Auch die letzte Hürde konnte problemlos mehr als 24 Stunden vor der Veröffentlichung überwunden werden: Der Upload des etwa finalen vierminütigen Videos mit etwa 6 Gigabyte (360° in 8K) verlief problemlos.

Vier Wochen für vier Minuten Online Content klingt viel. In Wahrheit sind vier Wochen Lichtgeschwindigkeit, um mit zahlreichen Beteiligten von der gar nicht so kleinen Idee über ein künstlerisches Konzept, die Zusammenstellung eines ausführenden Teams und Rollenklärung, die Durchführung einer komplexen und mehrstufigen Produktion zur Veröffentlichung zu kommen.

Das Fundament war aber gelegt: Die Orchestervertreter*innen kannten sich und die Finanzierung war vorhanden. Natürlich passte die Herausforderung perfekt in die Situation, dass allen Beteiligten diverse Absagen den Terminkalender geleert hatten. Unverändert blieb jedoch die komplexe Tatsache, mit drei unterschiedlichen Orchesterprofilen an einer Idee zu arbeiten. Die Vorbereitung des geplanten Konzerts hatte unzählige Meetings gedauert (der einzigartige Aufwand lässt sich mit dem Prozesswert dieser Kooperation rechtfertigen), aber zum Erreichen des neuen Ziels unter hohem Zeitdruck war für alle offensichtlich ein Moduswechsel notwendig.
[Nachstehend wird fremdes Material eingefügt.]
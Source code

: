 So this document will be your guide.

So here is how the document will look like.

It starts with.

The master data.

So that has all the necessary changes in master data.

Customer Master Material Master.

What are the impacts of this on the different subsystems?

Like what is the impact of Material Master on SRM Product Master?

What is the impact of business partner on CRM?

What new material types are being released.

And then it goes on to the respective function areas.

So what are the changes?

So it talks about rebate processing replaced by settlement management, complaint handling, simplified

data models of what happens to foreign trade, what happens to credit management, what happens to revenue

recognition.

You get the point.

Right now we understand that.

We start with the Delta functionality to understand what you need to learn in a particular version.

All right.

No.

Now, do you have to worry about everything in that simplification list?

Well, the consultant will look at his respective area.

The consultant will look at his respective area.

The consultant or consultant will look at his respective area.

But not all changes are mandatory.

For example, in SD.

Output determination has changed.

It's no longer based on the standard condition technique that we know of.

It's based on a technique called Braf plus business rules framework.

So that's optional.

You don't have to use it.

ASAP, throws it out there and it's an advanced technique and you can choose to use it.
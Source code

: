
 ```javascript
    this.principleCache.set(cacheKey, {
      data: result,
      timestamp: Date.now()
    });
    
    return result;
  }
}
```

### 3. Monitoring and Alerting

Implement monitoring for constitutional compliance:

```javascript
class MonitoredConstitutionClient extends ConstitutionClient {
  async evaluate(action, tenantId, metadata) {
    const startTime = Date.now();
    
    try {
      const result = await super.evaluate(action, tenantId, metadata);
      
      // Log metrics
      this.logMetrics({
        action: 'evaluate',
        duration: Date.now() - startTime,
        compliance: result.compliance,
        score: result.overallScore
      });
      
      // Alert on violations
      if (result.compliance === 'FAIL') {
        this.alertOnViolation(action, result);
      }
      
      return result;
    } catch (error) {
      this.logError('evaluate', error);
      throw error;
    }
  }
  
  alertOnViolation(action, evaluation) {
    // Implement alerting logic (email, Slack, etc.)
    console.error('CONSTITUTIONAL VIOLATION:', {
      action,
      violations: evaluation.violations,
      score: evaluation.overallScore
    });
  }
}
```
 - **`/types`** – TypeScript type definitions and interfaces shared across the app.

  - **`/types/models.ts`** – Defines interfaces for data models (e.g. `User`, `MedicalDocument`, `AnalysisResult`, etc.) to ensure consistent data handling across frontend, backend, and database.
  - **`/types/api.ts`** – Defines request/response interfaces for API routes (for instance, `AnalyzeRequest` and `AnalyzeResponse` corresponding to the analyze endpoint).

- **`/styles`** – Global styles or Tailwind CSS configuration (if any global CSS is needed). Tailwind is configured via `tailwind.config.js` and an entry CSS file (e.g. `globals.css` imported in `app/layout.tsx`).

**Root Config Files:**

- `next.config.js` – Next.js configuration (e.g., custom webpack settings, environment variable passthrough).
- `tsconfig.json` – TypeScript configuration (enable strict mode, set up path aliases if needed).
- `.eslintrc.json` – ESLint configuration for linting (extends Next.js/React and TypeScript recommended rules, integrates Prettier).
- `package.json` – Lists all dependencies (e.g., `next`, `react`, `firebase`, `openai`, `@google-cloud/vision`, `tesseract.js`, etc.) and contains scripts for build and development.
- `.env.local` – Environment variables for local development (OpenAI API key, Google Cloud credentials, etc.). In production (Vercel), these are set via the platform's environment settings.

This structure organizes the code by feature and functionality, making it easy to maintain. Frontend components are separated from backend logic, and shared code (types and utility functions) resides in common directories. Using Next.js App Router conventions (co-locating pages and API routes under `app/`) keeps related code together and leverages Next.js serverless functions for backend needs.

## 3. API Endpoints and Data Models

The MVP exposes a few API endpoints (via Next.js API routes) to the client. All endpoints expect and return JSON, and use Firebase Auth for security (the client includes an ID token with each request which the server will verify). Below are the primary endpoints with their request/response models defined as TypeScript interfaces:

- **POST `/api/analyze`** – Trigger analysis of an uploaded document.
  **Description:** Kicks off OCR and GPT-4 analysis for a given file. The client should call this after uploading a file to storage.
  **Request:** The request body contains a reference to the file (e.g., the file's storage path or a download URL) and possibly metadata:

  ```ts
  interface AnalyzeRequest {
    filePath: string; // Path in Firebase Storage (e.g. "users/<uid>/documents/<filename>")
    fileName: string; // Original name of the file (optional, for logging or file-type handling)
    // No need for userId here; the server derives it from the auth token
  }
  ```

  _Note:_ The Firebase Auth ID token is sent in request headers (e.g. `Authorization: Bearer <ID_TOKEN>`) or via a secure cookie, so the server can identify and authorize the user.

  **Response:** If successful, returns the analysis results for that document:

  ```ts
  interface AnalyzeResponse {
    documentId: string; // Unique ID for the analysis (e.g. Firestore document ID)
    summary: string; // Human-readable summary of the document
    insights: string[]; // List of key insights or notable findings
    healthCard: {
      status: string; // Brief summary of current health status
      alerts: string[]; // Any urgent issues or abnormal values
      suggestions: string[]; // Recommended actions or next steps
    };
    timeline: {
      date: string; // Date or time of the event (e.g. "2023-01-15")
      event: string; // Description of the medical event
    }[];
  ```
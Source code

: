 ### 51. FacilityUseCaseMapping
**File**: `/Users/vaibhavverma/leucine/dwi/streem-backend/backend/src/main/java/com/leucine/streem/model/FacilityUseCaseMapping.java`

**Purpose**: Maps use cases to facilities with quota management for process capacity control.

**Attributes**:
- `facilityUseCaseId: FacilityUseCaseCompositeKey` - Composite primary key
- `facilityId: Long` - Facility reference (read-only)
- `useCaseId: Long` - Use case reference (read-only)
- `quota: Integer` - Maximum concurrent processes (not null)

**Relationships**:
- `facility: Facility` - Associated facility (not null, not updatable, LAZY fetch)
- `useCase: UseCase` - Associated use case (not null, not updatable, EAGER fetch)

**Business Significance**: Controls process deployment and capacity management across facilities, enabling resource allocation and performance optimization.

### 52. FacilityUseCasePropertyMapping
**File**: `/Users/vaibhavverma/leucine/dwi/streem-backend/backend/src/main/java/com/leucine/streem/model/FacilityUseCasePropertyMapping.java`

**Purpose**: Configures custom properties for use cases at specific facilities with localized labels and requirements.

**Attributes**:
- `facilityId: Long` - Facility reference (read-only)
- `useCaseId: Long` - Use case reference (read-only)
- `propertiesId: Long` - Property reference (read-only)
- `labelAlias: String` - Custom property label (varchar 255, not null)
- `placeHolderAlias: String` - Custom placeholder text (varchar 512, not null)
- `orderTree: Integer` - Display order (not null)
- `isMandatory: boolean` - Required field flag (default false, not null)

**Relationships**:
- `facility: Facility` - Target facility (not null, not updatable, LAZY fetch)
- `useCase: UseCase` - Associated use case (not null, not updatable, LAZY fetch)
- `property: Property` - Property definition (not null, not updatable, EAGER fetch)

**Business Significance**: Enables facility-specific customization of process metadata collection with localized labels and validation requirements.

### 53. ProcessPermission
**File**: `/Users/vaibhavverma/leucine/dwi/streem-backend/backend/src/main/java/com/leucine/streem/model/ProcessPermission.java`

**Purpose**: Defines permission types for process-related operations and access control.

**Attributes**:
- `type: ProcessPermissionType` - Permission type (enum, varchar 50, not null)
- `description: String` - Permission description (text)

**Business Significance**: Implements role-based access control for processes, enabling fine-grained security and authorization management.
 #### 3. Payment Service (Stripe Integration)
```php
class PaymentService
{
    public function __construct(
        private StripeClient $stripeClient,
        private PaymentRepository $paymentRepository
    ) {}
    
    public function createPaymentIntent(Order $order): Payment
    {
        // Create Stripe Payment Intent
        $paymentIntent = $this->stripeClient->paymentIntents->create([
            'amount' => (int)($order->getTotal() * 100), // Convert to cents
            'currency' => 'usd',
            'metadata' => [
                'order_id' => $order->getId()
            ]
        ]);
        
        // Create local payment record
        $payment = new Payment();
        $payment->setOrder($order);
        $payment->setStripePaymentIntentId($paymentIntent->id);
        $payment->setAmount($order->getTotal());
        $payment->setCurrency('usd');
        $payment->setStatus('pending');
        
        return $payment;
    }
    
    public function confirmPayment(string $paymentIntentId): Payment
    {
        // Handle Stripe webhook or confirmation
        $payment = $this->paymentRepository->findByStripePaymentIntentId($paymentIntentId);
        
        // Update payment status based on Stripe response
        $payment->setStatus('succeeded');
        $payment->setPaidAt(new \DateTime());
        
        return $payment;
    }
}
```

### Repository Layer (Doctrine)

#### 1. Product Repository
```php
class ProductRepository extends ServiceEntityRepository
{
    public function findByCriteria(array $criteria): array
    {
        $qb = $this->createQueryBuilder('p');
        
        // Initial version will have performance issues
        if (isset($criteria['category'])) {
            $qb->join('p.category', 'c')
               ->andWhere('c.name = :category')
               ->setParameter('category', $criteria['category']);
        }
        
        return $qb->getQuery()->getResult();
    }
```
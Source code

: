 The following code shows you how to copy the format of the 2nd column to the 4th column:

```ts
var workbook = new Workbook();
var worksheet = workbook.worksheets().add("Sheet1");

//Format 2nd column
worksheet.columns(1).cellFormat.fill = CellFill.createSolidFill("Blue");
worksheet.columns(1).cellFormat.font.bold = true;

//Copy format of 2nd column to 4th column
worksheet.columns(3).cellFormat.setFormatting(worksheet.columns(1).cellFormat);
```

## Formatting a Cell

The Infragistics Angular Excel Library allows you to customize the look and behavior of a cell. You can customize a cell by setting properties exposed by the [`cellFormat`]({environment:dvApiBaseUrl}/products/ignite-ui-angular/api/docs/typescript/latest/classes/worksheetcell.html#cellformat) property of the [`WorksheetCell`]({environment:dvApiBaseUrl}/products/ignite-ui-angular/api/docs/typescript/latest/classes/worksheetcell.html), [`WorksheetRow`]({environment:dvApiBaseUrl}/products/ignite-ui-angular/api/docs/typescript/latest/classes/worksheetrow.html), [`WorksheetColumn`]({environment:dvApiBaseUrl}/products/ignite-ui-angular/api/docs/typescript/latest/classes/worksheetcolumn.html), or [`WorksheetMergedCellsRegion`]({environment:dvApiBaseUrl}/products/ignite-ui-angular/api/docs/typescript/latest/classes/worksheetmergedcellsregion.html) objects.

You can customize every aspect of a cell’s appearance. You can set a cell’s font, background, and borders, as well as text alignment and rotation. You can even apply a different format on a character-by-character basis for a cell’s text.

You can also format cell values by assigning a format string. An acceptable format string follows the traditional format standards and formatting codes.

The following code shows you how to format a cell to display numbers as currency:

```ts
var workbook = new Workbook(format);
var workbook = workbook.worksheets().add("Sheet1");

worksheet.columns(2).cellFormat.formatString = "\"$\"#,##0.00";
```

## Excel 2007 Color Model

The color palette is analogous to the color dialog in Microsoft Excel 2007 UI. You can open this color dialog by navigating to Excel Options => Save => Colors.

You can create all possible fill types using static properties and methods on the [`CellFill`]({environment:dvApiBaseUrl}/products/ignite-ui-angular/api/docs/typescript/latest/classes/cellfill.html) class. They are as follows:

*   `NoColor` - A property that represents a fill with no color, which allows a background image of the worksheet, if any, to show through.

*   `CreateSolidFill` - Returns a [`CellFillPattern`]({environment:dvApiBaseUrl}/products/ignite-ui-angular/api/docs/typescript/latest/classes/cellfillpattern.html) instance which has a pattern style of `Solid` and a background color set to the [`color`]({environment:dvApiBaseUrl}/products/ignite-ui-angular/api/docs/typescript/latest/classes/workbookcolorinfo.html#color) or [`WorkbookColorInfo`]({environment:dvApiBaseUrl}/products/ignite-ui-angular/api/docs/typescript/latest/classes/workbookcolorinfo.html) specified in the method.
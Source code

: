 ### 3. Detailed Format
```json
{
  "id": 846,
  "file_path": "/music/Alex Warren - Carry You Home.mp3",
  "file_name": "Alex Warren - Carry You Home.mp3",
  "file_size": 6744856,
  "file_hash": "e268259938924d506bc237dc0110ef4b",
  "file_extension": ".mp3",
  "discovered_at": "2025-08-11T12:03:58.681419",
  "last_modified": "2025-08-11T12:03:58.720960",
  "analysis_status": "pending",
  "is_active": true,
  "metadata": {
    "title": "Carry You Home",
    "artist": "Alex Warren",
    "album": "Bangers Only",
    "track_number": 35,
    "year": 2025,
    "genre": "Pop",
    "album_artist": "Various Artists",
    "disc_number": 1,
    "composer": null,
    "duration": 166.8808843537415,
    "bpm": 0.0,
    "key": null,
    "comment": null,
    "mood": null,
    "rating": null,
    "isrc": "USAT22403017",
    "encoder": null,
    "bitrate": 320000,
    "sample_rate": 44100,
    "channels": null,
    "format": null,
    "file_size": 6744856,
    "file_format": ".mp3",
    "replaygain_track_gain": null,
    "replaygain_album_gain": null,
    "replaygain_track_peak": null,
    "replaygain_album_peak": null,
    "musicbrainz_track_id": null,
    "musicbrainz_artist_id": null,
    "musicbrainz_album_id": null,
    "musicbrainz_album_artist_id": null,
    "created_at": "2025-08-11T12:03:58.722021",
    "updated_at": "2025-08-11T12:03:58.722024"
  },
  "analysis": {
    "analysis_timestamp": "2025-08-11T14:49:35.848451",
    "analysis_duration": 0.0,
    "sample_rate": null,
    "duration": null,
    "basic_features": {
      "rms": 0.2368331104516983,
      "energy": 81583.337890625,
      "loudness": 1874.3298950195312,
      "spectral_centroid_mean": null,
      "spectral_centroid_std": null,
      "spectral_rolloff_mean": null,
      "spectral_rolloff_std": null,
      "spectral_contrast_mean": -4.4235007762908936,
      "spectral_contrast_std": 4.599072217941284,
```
Die schnelle Klärung der Verantwortlichkeiten und die gemeinsame Zeitplanung waren sehr hilfreich und beides wurde bis zum Schluss diszipliniert eingehalten. Der Verlust des gewohnten Bedeutungsrahmens schuf eine Offenheit in den drei beteiligten Ensembles, die im Alltag undenkbar gewesen wäre. Die schnelle, starke und freiwillige Resonanz innerhalb der Ensembles ist bemerkenswert und auch die kollektive Ideenentwicklung im „Wettbewerb um die beste Idee“ zwischen den Projektpartner*innen auf Musiker*innen- wie Organsiationsebene.

Die Versuchsanordnung ist in einem spannenden Ergebnis gemündet: Die Kooperationsreihe, welche den Weg (zum Konzert) als Ziel definiert, hat einen enorm beschleunigten Prozess erlebt. Die offene Situation mit einem bestehenden Funding und einem engen Zeitrahmen bei zeitlich flexiblen Beteiligten konnte zu einem spannenden und hochwertigen Digitalerlebnis geführt werden.